Aim of the exercise: Identify, in the records below, every line where the string "parallel" appears, and copy each such line.

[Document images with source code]
────────────────────

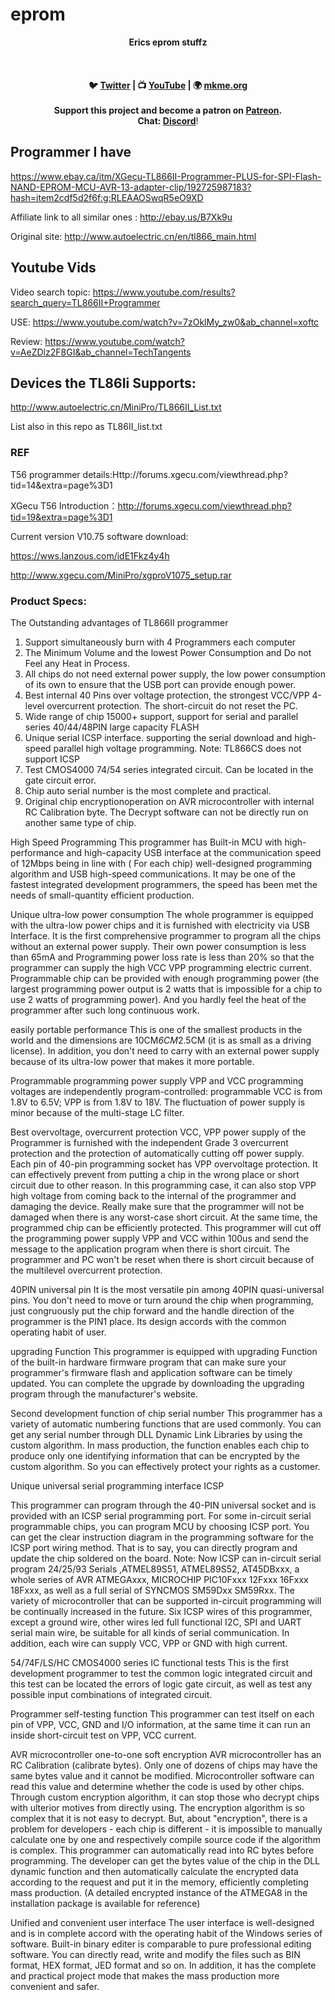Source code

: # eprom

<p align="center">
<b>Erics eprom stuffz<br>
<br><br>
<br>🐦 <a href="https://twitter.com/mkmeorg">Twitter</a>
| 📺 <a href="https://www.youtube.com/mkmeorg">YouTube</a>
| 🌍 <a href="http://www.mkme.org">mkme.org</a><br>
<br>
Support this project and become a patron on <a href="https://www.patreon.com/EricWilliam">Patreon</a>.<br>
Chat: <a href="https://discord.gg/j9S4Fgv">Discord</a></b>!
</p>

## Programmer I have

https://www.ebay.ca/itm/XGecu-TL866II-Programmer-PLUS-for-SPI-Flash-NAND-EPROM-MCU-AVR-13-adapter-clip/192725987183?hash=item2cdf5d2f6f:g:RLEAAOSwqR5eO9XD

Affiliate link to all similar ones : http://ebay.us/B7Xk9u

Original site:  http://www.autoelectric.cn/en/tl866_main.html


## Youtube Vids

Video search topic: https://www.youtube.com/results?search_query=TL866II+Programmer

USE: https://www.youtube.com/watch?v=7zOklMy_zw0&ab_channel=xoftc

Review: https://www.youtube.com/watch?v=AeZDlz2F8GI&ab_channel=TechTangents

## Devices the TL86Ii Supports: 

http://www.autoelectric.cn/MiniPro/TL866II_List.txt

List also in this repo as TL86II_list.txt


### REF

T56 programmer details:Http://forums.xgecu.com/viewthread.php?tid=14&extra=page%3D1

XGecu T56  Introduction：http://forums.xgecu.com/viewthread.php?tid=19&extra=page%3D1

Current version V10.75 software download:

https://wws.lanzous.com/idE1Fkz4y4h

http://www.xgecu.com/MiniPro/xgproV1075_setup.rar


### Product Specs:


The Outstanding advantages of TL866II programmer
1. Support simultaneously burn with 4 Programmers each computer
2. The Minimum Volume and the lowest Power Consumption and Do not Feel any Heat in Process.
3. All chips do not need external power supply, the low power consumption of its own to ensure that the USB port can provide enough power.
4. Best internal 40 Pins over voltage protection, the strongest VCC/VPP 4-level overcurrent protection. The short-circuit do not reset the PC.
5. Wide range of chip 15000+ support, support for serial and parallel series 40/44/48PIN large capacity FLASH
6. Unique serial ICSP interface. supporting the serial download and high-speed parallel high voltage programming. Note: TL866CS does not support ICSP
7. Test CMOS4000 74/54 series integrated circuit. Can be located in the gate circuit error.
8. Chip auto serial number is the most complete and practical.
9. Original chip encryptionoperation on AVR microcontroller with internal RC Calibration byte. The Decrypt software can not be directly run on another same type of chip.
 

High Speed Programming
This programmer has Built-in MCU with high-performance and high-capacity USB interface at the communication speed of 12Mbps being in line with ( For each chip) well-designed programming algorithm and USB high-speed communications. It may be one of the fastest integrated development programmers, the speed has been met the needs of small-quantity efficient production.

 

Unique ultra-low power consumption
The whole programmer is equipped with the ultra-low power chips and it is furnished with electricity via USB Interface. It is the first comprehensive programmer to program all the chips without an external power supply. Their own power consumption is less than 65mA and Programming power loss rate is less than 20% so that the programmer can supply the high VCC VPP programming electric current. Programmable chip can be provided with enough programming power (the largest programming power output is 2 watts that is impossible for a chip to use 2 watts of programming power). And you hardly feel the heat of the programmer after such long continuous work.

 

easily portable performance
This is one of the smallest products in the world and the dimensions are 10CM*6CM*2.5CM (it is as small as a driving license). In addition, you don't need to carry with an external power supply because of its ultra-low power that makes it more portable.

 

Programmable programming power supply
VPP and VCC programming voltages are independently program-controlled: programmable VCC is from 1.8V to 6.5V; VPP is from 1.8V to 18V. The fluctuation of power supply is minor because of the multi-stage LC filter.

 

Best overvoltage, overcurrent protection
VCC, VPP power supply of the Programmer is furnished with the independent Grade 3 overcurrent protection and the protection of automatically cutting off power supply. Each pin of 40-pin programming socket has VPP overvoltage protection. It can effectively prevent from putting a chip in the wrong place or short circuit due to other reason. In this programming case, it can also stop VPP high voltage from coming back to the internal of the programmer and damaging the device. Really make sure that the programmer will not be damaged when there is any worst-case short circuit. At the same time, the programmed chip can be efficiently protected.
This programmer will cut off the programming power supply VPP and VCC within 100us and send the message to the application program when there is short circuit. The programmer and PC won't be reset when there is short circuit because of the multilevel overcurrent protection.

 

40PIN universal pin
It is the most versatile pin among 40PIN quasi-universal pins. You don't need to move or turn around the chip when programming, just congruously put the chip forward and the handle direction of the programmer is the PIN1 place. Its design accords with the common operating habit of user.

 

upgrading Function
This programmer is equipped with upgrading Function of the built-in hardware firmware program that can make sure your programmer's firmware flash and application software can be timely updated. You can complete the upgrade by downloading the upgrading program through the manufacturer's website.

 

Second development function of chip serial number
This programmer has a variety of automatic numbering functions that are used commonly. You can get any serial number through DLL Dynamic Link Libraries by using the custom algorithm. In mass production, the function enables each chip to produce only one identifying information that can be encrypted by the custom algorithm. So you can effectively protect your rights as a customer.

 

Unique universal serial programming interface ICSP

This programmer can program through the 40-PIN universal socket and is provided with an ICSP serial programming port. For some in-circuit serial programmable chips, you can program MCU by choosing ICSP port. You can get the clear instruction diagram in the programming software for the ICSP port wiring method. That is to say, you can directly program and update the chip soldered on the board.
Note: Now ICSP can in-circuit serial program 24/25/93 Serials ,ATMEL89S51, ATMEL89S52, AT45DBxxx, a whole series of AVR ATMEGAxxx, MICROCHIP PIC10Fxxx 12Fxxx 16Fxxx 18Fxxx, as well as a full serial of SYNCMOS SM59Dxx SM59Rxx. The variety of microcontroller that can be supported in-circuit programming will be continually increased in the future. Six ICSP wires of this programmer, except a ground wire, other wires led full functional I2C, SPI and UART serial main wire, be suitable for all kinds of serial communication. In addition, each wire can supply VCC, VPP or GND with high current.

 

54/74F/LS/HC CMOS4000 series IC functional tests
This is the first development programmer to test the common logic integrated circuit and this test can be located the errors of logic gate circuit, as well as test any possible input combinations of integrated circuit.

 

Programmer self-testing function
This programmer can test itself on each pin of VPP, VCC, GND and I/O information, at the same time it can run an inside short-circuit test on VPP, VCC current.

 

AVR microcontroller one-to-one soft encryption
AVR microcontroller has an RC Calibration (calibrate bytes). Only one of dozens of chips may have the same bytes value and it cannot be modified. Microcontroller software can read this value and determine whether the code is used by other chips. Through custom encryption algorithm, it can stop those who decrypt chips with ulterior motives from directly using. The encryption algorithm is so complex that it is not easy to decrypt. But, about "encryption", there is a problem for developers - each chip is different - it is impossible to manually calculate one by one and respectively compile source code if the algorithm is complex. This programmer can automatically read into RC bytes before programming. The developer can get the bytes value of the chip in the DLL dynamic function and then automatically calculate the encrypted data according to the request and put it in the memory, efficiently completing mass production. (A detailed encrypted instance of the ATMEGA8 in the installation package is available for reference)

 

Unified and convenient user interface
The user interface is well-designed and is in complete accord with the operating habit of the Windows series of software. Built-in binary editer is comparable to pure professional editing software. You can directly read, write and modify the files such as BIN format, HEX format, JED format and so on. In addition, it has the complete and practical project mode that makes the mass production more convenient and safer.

────────────────────

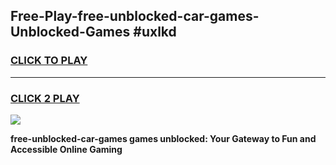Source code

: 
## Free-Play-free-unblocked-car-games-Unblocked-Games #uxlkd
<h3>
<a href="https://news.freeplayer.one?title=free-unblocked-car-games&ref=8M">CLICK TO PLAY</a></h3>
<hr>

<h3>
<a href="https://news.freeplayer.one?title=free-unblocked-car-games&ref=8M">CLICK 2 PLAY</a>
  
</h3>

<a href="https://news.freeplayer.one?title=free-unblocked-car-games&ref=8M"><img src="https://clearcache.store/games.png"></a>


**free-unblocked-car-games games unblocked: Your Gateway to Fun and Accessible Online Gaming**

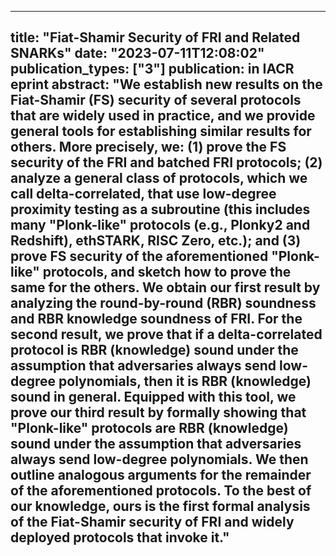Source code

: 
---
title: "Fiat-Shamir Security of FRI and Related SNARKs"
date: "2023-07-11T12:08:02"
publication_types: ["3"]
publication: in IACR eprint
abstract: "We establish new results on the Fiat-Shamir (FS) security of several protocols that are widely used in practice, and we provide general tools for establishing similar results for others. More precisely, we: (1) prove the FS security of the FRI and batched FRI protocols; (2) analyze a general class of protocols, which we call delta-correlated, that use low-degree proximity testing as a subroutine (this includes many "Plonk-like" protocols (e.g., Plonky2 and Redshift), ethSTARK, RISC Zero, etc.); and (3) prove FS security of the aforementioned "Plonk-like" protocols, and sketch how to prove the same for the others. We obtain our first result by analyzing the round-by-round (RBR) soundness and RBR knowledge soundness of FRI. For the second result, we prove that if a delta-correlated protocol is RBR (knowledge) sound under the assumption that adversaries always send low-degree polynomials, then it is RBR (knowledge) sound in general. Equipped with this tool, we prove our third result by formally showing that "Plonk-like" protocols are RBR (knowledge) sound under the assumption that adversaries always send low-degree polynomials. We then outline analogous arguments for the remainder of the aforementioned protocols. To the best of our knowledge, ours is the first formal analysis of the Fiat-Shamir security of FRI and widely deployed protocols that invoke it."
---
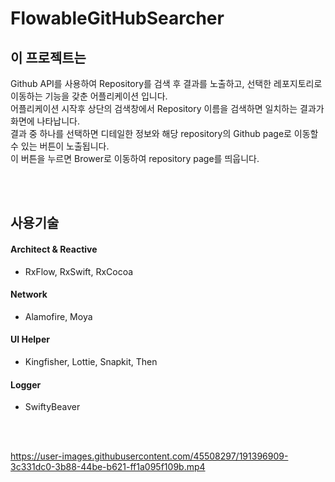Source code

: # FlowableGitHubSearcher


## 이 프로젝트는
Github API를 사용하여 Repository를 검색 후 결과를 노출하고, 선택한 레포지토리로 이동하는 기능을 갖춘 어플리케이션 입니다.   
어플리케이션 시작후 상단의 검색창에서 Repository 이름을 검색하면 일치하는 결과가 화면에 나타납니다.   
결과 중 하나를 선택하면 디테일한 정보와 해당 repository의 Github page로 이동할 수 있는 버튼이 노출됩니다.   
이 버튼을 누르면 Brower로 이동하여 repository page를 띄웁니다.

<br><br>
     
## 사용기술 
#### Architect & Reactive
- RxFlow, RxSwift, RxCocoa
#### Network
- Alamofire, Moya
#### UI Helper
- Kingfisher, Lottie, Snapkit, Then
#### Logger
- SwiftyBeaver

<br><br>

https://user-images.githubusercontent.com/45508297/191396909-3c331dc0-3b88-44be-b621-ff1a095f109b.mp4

────────────────────

Result below:
5. Wide range of chip 15000+ support, support for serial and parallel series 40/44/48PIN large capacity FLASH
6. Unique serial ICSP interface. supporting the serial download and high-speed parallel high voltage programming. Note: TL866CS does not support ICSP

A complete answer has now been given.